- [What you have to do] Could you write out the records below exactly as they appear, leaving out any pictures?

*** Records for the exercise

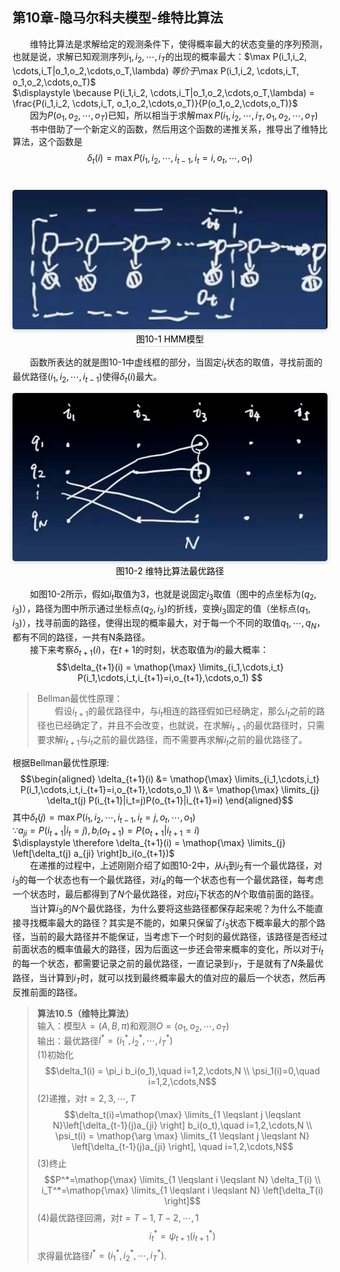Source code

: ﻿## 第10章-隐马尔科夫模型-维特比算法
&emsp;&emsp;维特比算法是求解给定的观测条件下，使得概率最大的状态变量的序列预测，也就是说，求解已知观测序列$i_1,i_2,\cdots,i_T$的出现的概率最大：$\max P(i_1,i_2, \cdots,i_T|o_1,o_2,\cdots,o_T,\lambda) $等价于$\max P(i_1,i_2, \cdots,i_T, o_1,o_2,\cdots,o_T)$  
$\displaystyle \because P(i_1,i_2, \cdots,i_T|o_1,o_2,\cdots,o_T,\lambda) = \frac{P(i_1,i_2, \cdots,i_T, o_1,o_2,\cdots,o_T)}{P(o_1,o_2,\cdots,o_T)}$  
&emsp;&emsp;因为$P(o_1,o_2,\cdots,o_T)$已知，所以相当于求解$\max P(i_1,i_2, \cdots,i_T, o_1,o_2,\cdots,o_T)$  
&emsp;&emsp;书中借助了一个新定义的函数，然后用这个函数的递推关系，推导出了维特比算法，这个函数是$$\delta_t(i)=\max P(i_1,i_2,\cdots,i_{t-1},i_t=i,o_t,\cdots,o_1)$$
<br/><center><img style="border-radius: 0.3125em;box-shadow: 0 2px 4px 0 rgba(34,36,38,.12),0 2px 10px 0 rgba(34,36,38,.08);" src="../../../PhaseFour/Note/image/10-10-HMM-Model.png"><br><div style="color:orange; border-bottom: 1px solid #d9d9d9;display: inline-block;color: #000;padding: 2px;">图10-1 HMM模型</div></center>  

&emsp;&emsp;函数所表达的就是图10-1中虚线框的部分，当固定$i_t$状态的取值，寻找前面的最优路径$(i_1,i_2,\cdots,i_{t-1})$使得$\delta_t(i)$最大。
<br/><center><img style="border-radius: 0.3125em;box-shadow: 0 2px 4px 0 rgba(34,36,38,.12),0 2px 10px 0 rgba(34,36,38,.08);" src="../../../PhaseFour/Note/image/10-11-Optimal-Path.png"><br><div style="color:orange; border-bottom: 1px solid #d9d9d9;display: inline-block;color: #000;padding: 2px;">图10-2 维特比算法最优路径</div></center>  

&emsp;&emsp;如图10-2所示，假如$i_t$取值为3，也就是说固定$i_3$取值（图中的点坐标为$(q_2,i_3)$），路径为图中所示通过坐标点$(q_2,i_3)$的折线，变换$i_3$固定的值（坐标点$(q_1,i_3)$），找寻前面的路径，使得出现的概率最大，对于每一个不同的取值$q_1,\cdots,q_N$，都有不同的路径，一共有N条路径。  
&emsp;&emsp;接下来考察$\delta_{t+1}(i)$，在$t+1$的时刻，状态取值为$i$的最大概率：$$\delta_{t+1}(i) = \mathop{\max} \limits_{i_1,\cdots,i_t} P(i_1,\cdots,i_t,i_{t+1}=i,o_{t+1},\cdots,o_1) $$  

> Bellman最优性原理：  
&emsp;&emsp;假设$i_{t+1}$的最优路径中，与$i_t$相连的路径假如已经确定，那么$i_t$之前的路径也已经确定了，并且不会改变，也就说，在求解$i_{t+1}$的最优路径时，只需要求解$i_{t+1}$与$i_t$之前的最优路径，而不需要再求解$i_t$之前的最优路径了。

根据Bellman最优性原理:$$\begin{aligned} \delta_{t+1}(i)
&= \mathop{\max} \limits_{i_1,\cdots,i_t} P(i_1,\cdots,i_t,i_{t+1}=i,o_{t+1},\cdots,o_1) \\
&= \mathop{\max} \limits_{j} \delta_t(j) P(i_{t+1}|i_t=j)P(o_{t+1}|i_{t+1}=i)
\end{aligned}$$其中$\delta_t(j)=\max P(i_1,i_2,\cdots,i_{t-1},i_t=j,o_t,\cdots,o_1)$  
$\because a_{ji}=P(i_{t+1}|i_t=j), b_i(o_{t+1})=P(o_{t+1}|i_{t+1}=i)$  
$\displaystyle \therefore \delta_{t+1}(i) = \mathop{\max} \limits_{j} \left[\delta_t(j) a_{ji} \right]b_i(o_{t+1})$  
&emsp;&emsp;在递推的过程中，上述刚刚介绍了如图10-2中，从$i_1$到$i_2$有一个最优路径，对$i_3$的每一个状态也有一个最优路径，对$i_4$的每一个状态也有一个最优路径，每考虑一个状态时，最后都得到了$N$个最优路径，对应$i_t$下状态的$N$个取值前面的路径。  
&emsp;&emsp;当计算$i_3$的$N$个最优路径，为什么要将这些路径都保存起来呢？为什么不能直接寻找概率最大的路径？其实是不能的，如果只保留了$i_3$状态下概率最大的那个路径，当前的最大路径并不能保证，当考虑下一个时刻的最优路径，该路径是否经过前面状态的概率值最大的路径，因为后面这一步还会带来概率的变化，所以对于$i_t$的每一个状态，都需要记录之前的最优路径，一直记录到$i_T$，于是就有了$N$条最优路径，当计算到$i_T$时，就可以找到最终概率最大的值对应的最后一个状态，然后再反推前面的路径。 

> **算法10.5（维特比算法）**  
输入：模型$\lambda=(A,B,\pi)$和观测$O=(o_1,o_2,\cdots,o_T)$  
输出：最优路径$I^*=(i_1^*,i_2^*,\cdots,i_T^*)$  
(1)初始化$$\delta_1(i) = \pi_i b_i(o_1),\quad i=1,2,\cdots,N \\
\psi_1(i)=0,\quad i=1,2,\cdots,N$$(2)递推，对$t=2, 3,\cdots,T$
$$\delta_t(i)=\mathop{\max} \limits_{1 \leqslant j \leqslant N}\left[\delta_{t-1}(j)a_{ji} \right] b_i(o_t),\quad i=1,2,\cdots,N \\ 
\psi_t(i) = \mathop{\arg \max} \limits_{1 \leqslant j \leqslant N} \left[\delta_{t-1}(j)a_{ji} \right], \quad i=1,2,\cdots,N$$(3)终止$$P^*=\mathop{\max} \limits_{1 \leqslant i \leqslant N} \delta_T(i) \\
i_T^*=\mathop{\max} \limits_{1 \leqslant i \leqslant N} \left[\delta_T(i) \right]$$(4)最优路径回溯，对$t=T-1,T-2,\cdots,1$ $$i_t^*=\psi_{t+1}(i_{t+1}^*)$$求得最优路径$I^*=(i_1^*,i_2^*,\cdots,i_T^*)$.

******

- [Expected output]
Source code

: ﻿## 第10章-隐马尔科夫模型-维特比算法
&emsp;&emsp;维特比算法是求解给定的观测条件下，使得概率最大的状态变量的序列预测，也就是说，求解已知观测序列$i_1,i_2,\cdots,i_T$的出现的概率最大：$\max P(i_1,i_2, \cdots,i_T|o_1,o_2,\cdots,o_T,\lambda) $等价于$\max P(i_1,i_2, \cdots,i_T, o_1,o_2,\cdots,o_T)$  
$\displaystyle \because P(i_1,i_2, \cdots,i_T|o_1,o_2,\cdots,o_T,\lambda) = \frac{P(i_1,i_2, \cdots,i_T, o_1,o_2,\cdots,o_T)}{P(o_1,o_2,\cdots,o_T)}$  
&emsp;&emsp;因为$P(o_1,o_2,\cdots,o_T)$已知，所以相当于求解$\max P(i_1,i_2, \cdots,i_T, o_1,o_2,\cdots,o_T)$  
&emsp;&emsp;书中借助了一个新定义的函数，然后用这个函数的递推关系，推导出了维特比算法，这个函数是$$\delta_t(i)=\max P(i_1,i_2,\cdots,i_{t-1},i_t=i,o_t,\cdots,o_1)$$
<br/><center><img style="border-radius: 0.3125em;box-shadow: 0 2px 4px 0 rgba(34,36,38,.12),0 2px 10px 0 rgba(34,36,38,.08);" src="../../../PhaseFour/Note/image/10-10-HMM-Model.png"><br><div style="color:orange; border-bottom: 1px solid #d9d9d9;display: inline-block;color: #000;padding: 2px;">图10-1 HMM模型</div></center>  

&emsp;&emsp;函数所表达的就是图10-1中虚线框的部分，当固定$i_t$状态的取值，寻找前面的最优路径$(i_1,i_2,\cdots,i_{t-1})$使得$\delta_t(i)$最大。
<br/><center><img style="border-radius: 0.3125em;box-shadow: 0 2px 4px 0 rgba(34,36,38,.12),0 2px 10px 0 rgba(34,36,38,.08);" src="../../../PhaseFour/Note/image/10-11-Optimal-Path.png"><br><div style="color:orange; border-bottom: 1px solid #d9d9d9;display: inline-block;color: #000;padding: 2px;">图10-2 维特比算法最优路径</div></center>  

&emsp;&emsp;如图10-2所示，假如$i_t$取值为3，也就是说固定$i_3$取值（图中的点坐标为$(q_2,i_3)$），路径为图中所示通过坐标点$(q_2,i_3)$的折线，变换$i_3$固定的值（坐标点$(q_1,i_3)$），找寻前面的路径，使得出现的概率最大，对于每一个不同的取值$q_1,\cdots,q_N$，都有不同的路径，一共有N条路径。  
&emsp;&emsp;接下来考察$\delta_{t+1}(i)$，在$t+1$的时刻，状态取值为$i$的最大概率：$$\delta_{t+1}(i) = \mathop{\max} \limits_{i_1,\cdots,i_t} P(i_1,\cdots,i_t,i_{t+1}=i,o_{t+1},\cdots,o_1) $$  

> Bellman最优性原理：  
&emsp;&emsp;假设$i_{t+1}$的最优路径中，与$i_t$相连的路径假如已经确定，那么$i_t$之前的路径也已经确定了，并且不会改变，也就说，在求解$i_{t+1}$的最优路径时，只需要求解$i_{t+1}$与$i_t$之前的最优路径，而不需要再求解$i_t$之前的最优路径了。

根据Bellman最优性原理:$$\begin{aligned} \delta_{t+1}(i)
&= \mathop{\max} \limits_{i_1,\cdots,i_t} P(i_1,\cdots,i_t,i_{t+1}=i,o_{t+1},\cdots,o_1) \\
&= \mathop{\max} \limits_{j} \delta_t(j) P(i_{t+1}|i_t=j)P(o_{t+1}|i_{t+1}=i)
\end{aligned}$$其中$\delta_t(j)=\max P(i_1,i_2,\cdots,i_{t-1},i_t=j,o_t,\cdots,o_1)$  
$\because a_{ji}=P(i_{t+1}|i_t=j), b_i(o_{t+1})=P(o_{t+1}|i_{t+1}=i)$  
$\displaystyle \therefore \delta_{t+1}(i) = \mathop{\max} \limits_{j} \left[\delta_t(j) a_{ji} \right]b_i(o_{t+1})$  
&emsp;&emsp;在递推的过程中，上述刚刚介绍了如图10-2中，从$i_1$到$i_2$有一个最优路径，对$i_3$的每一个状态也有一个最优路径，对$i_4$的每一个状态也有一个最优路径，每考虑一个状态时，最后都得到了$N$个最优路径，对应$i_t$下状态的$N$个取值前面的路径。  
&emsp;&emsp;当计算$i_3$的$N$个最优路径，为什么要将这些路径都保存起来呢？为什么不能直接寻找概率最大的路径？其实是不能的，如果只保留了$i_3$状态下概率最大的那个路径，当前的最大路径并不能保证，当考虑下一个时刻的最优路径，该路径是否经过前面状态的概率值最大的路径，因为后面这一步还会带来概率的变化，所以对于$i_t$的每一个状态，都需要记录之前的最优路径，一直记录到$i_T$，于是就有了$N$条最优路径，当计算到$i_T$时，就可以找到最终概率最大的值对应的最后一个状态，然后再反推前面的路径。 

> **算法10.5（维特比算法）**  
输入：模型$\lambda=(A,B,\pi)$和观测$O=(o_1,o_2,\cdots,o_T)$  
输出：最优路径$I^*=(i_1^*,i_2^*,\cdots,i_T^*)$  
(1)初始化$$\delta_1(i) = \pi_i b_i(o_1),\quad i=1,2,\cdots,N \\
\psi_1(i)=0,\quad i=1,2,\cdots,N$$(2)递推，对$t=2, 3,\cdots,T$
$$\delta_t(i)=\mathop{\max} \limits_{1 \leqslant j \leqslant N}\left[\delta_{t-1}(j)a_{ji} \right] b_i(o_t),\quad i=1,2,\cdots,N \\ 
\psi_t(i) = \mathop{\arg \max} \limits_{1 \leqslant j \leqslant N} \left[\delta_{t-1}(j)a_{ji} \right], \quad i=1,2,\cdots,N$$(3)终止$$P^*=\mathop{\max} \limits_{1 \leqslant i \leqslant N} \delta_T(i) \\
i_T^*=\mathop{\max} \limits_{1 \leqslant i \leqslant N} \left[\delta_T(i) \right]$$(4)最优路径回溯，对$t=T-1,T-2,\cdots,1$ $$i_t^*=\psi_{t+1}(i_{t+1}^*)$$求得最优路径$I^*=(i_1^*,i_2^*,\cdots,i_T^*)$.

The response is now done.